Alternatives considered

  • SHA-256 / SHA-512 TOTP: both are in the RFC 6238 spec. Rejected — several widely-used authenticator apps do not support them, and the security improvement over HMAC-SHA-1 in a TOTP context is marginal. Maximizing interoperability was the deciding factor.
  • WebAuthn attestation "direct" or "indirect": would allow filtering authenticators by manufacturer certificate. Rejected — the threat model (invitation-only system, trust established at invite) does not require device provenance verification. The operational cost of maintaining FIDO MDS is not justified.
  • In-memory challenge storage: simplest implementation. Rejected — incompatible with Cloud Run's stateless, multi-instance execution model. Challenges would be silently lost on instance restart or cross-instance request routing.
  • Mutable session state (in-place update): lower row count in the sessions table.
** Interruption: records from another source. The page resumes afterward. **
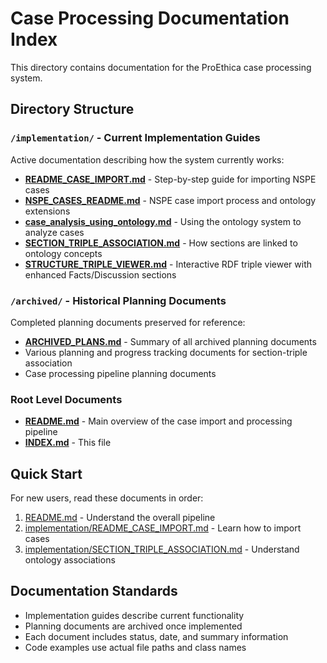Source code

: # Case Processing Documentation Index

This directory contains documentation for the ProEthica case processing system.

## Directory Structure

### `/implementation/` - Current Implementation Guides
Active documentation describing how the system currently works:

- **[README_CASE_IMPORT.md](implementation/README_CASE_IMPORT.md)** - Step-by-step guide for importing NSPE cases
- **[NSPE_CASES_README.md](implementation/NSPE_CASES_README.md)** - NSPE case import process and ontology extensions
- **[case_analysis_using_ontology.md](implementation/case_analysis_using_ontology.md)** - Using the ontology system to analyze cases
- **[SECTION_TRIPLE_ASSOCIATION.md](implementation/SECTION_TRIPLE_ASSOCIATION.md)** - How sections are linked to ontology concepts
- **[STRUCTURE_TRIPLE_VIEWER.md](implementation/STRUCTURE_TRIPLE_VIEWER.md)** - Interactive RDF triple viewer with enhanced Facts/Discussion sections

### `/archived/` - Historical Planning Documents
Completed planning documents preserved for reference:

- **[ARCHIVED_PLANS.md](ARCHIVED_PLANS.md)** - Summary of all archived planning documents
- Various planning and progress tracking documents for section-triple association
- Case processing pipeline planning documents

### Root Level Documents

- **[README.md](README.md)** - Main overview of the case import and processing pipeline
- **[INDEX.md](INDEX.md)** - This file

## Quick Start

For new users, read these documents in order:
1. [README.md](README.md) - Understand the overall pipeline
2. [implementation/README_CASE_IMPORT.md](implementation/README_CASE_IMPORT.md) - Learn how to import cases
3. [implementation/SECTION_TRIPLE_ASSOCIATION.md](implementation/SECTION_TRIPLE_ASSOCIATION.md) - Understand ontology associations

## Documentation Standards

- Implementation guides describe current functionality
- Planning documents are archived once implemented
- Each document includes status, date, and summary information
- Code examples use actual file paths and class names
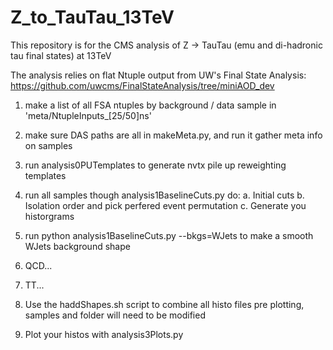 # Z_to_TauTau_13TeV
This repository is for the CMS analysis of Z -> TauTau (emu and di-hadronic tau final states) at 13TeV

The analysis relies on flat Ntuple output from UW's Final State Analysis: https://github.com/uwcms/FinalStateAnalysis/tree/miniAOD_dev

1. make a list of all FSA ntuples by background / data sample in 'meta/NtupleInputs_[25/50]ns'

2. make sure DAS paths are all in makeMeta.py, and run it gather meta info on samples

3. run analysis0PUTemplates to generate nvtx pile up reweighting templates

4. run all samples though analysis1BaselineCuts.py do:
    a. Initial cuts
    b. Isolation order and pick perfered event permutation
    c. Generate you historgrams

5. run python analysis1BaselineCuts.py --bkgs=WJets to make a smooth WJets background shape

6. QCD...

8. TT...

9. Use the haddShapes.sh script to combine all histo files pre plotting, samples and folder will need to be modified

9. Plot your histos with analysis3Plots.py
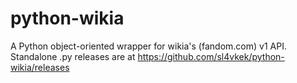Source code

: # python-wikia
A Python object-oriented wrapper for wikia's (fandom.com) v1 API. <br/>
Standalone .py releases are at https://github.com/sl4vkek/python-wikia/releases
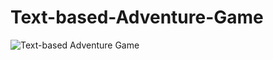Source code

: # Text-based-Adventure-Game

![Text-based Adventure Game](https://github.com/user-attachments/assets/0ae4eaec-4176-4db9-af1b-1f4ba655a3c6)
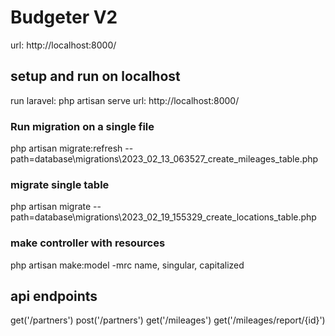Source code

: # Budgeter V2
url: http://localhost:8000/


## setup and run on localhost
run laravel: php artisan serve
url: http://localhost:8000/


### Run migration on a single file
php artisan migrate:refresh --path=database\migrations\2023_02_13_063527_create_mileages_table.php

### migrate single table
php artisan migrate --path=database\migrations\2023_02_19_155329_create_locations_table.php

### make controller with resources
php artisan make:model -mrc name, singular, capitalized


## api endpoints
get('/partners')
post('/partners')
get('/mileages')
get('/mileages/report/{id}')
Rejected — it loses the audit trail and introduces potential race conditions on concurrent state-upgrade requests (e.g., two parallel /verify calls both reading pending_method_auth and both trying to write active).
  • Admin-only recovery (no self-service email OTP): higher security posture. Rejected — support load was deemed unacceptable for a small team operating an invitation-only system.

References

Passkey login regression and fix (Plans 158 + 166)

Plan 158 (RFC-008 E4f) migrated app-access-public to @simplewebauthn/browser v9 but did not update PasskeyLoginForm to use the v9 startAuthentication call signature, silently breaking passkey login end-to-end. The regression was not caught until integration testing in Plan 166.

Plan 166 fixed the regression by migrating PasskeyLoginForm to @simplewebauthn/browser v13, using the correct startAuthentication({ optionsJSON }) API. Passkey login was restored to a working state.